## Exercise instructions:
Copy the data below exactly.

## Source material:
=== Begin Enclosure ===

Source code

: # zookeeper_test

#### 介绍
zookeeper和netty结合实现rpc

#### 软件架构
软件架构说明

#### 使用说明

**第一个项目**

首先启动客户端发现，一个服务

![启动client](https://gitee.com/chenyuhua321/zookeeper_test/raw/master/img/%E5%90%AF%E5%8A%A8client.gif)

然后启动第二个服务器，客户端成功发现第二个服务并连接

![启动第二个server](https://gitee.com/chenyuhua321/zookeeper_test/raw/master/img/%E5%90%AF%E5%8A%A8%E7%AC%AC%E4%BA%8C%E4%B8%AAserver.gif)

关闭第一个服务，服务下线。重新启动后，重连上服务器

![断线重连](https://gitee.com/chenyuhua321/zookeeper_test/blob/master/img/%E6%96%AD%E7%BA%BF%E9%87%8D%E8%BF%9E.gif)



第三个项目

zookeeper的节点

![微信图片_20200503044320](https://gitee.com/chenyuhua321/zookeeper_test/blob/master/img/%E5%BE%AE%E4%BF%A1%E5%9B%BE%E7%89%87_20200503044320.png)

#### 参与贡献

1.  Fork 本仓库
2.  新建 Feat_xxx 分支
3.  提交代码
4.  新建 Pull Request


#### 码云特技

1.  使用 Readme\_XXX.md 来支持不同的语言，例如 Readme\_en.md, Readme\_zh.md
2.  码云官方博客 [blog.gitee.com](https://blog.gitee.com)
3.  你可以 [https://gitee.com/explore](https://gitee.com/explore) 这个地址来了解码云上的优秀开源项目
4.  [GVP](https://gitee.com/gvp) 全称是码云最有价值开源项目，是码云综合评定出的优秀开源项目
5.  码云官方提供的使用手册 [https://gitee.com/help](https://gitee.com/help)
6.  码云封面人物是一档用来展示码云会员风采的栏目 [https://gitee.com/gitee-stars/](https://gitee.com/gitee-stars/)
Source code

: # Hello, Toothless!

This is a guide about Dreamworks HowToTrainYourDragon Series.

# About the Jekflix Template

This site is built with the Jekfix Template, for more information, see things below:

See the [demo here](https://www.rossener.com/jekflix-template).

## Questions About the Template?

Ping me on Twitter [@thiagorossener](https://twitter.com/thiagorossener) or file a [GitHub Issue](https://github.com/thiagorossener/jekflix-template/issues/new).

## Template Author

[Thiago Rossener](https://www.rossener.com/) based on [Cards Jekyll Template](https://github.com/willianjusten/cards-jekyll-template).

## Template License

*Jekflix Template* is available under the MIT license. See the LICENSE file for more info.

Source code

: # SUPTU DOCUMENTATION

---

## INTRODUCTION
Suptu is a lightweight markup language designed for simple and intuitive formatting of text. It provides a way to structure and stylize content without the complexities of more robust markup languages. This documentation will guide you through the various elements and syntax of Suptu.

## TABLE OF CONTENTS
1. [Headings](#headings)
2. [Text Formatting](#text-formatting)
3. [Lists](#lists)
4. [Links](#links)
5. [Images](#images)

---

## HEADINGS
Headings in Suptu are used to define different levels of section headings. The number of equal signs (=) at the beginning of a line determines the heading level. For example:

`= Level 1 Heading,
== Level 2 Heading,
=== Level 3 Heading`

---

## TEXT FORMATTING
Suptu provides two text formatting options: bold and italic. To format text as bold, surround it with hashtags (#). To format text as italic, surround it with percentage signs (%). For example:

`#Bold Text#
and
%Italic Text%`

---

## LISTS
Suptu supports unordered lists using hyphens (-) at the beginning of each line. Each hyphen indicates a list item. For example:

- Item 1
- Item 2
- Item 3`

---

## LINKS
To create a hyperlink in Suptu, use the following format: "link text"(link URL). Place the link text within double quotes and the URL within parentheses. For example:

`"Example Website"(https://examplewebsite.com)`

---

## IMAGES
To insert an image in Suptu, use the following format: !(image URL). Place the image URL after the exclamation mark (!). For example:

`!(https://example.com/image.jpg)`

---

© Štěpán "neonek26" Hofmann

=== End Enclosure ===

## Result:
Source code

: # zookeeper_test

#### 介绍
zookeeper和netty结合实现rpc

#### 软件架构
软件架构说明

#### 使用说明

**第一个项目**

首先启动客户端发现，一个服务

![启动client](https://gitee.com/chenyuhua321/zookeeper_test/raw/master/img/%E5%90%AF%E5%8A%A8client.gif)

然后启动第二个服务器，客户端成功发现第二个服务并连接

![启动第二个server](https://gitee.com/chenyuhua321/zookeeper_test/raw/master/img/%E5%90%AF%E5%8A%A8%E7%AC%AC%E4%BA%8C%E4%B8%AAserver.gif)

关闭第一个服务，服务下线。重新启动后，重连上服务器

![断线重连](https://gitee.com/chenyuhua321/zookeeper_test/blob/master/img/%E6%96%AD%E7%BA%BF%E9%87%8D%E8%BF%9E.gif)



第三个项目

zookeeper的节点

![微信图片_20200503044320](https://gitee.com/chenyuhua321/zookeeper_test/blob/master/img/%E5%BE%AE%E4%BF%A1%E5%9B%BE%E7%89%87_20200503044320.png)

#### 参与贡献

1.  Fork 本仓库
2.  新建 Feat_xxx 分支
3.  提交代码
4.  新建 Pull Request


#### 码云特技

1.  使用 Readme\_XXX.md 来支持不同的语言，例如 Readme\_en.md, Readme\_zh.md
2.  码云官方博客 [blog.gitee.com](https://blog.gitee.com)
3.  你可以 [https://gitee.com/explore](https://gitee.com/explore) 这个地址来了解码云上的优秀开源项目
4.  [GVP](https://gitee.com/gvp) 全称是码云最有价值开源项目，是码云综合评定出的优秀开源项目
5.  码云官方提供的使用手册 [https://gitee.com/help](https://gitee.com/help)
6.  码云封面人物是一档用来展示码云会员风采的栏目 [https://gitee.com/gitee-stars/](https://gitee.com/gitee-stars/)
Source code

: # Hello, Toothless!

This is a guide about Dreamworks HowToTrainYourDragon Series.

# About the Jekflix Template

This site is built with the Jekfix Template, for more information, see things below:

See the [demo here](https://www.rossener.com/jekflix-template).

## Questions About the Template?

Ping me on Twitter [@thiagorossener](https://twitter.com/thiagorossener) or file a [GitHub Issue](https://github.com/thiagorossener/jekflix-template/issues/new).

## Template Author

[Thiago Rossener](https://www.rossener.com/) based on [Cards Jekyll Template](https://github.com/willianjusten/cards-jekyll-template).

## Template License

*Jekflix Template* is available under the MIT license. See the LICENSE file for more info.

Source code

: # SUPTU DOCUMENTATION

---

## INTRODUCTION
Suptu is a lightweight markup language designed for simple and intuitive formatting of text. It provides a way to structure and stylize content without the complexities of more robust markup languages. This documentation will guide you through the various elements and syntax of Suptu.

## TABLE OF CONTENTS
1. [Headings](#headings)
2. [Text Formatting](#text-formatting)
3. [Lists](#lists)
4. [Links](#links)
5. [Images](#images)

---

## HEADINGS
Headings in Suptu are used to define different levels of section headings. The number of equal signs (=) at the beginning of a line determines the heading level. For example:

`= Level 1 Heading,
== Level 2 Heading,
=== Level 3 Heading`

---

## TEXT FORMATTING
Suptu provides two text formatting options: bold and italic. To format text as bold, surround it with hashtags (#). To format text as italic, surround it with percentage signs (%). For example:

`#Bold Text#
and
%Italic Text%`

---

## LISTS
Suptu supports unordered lists using hyphens (-) at the beginning of each line. Each hyphen indicates a list item. For example:

- Item 1
- Item 2
- Item 3`

---

## LINKS
To create a hyperlink in Suptu, use the following format: "link text"(link URL). Place the link text within double quotes and the URL within parentheses. For example:

`"Example Website"(https://examplewebsite.com)`

---

## IMAGES
To insert an image in Suptu, use the following format: !(image URL). Place the image URL after the exclamation mark (!). For example:

`!(https://example.com/image.jpg)`

---

© Štěpán "neonek26" Hofmann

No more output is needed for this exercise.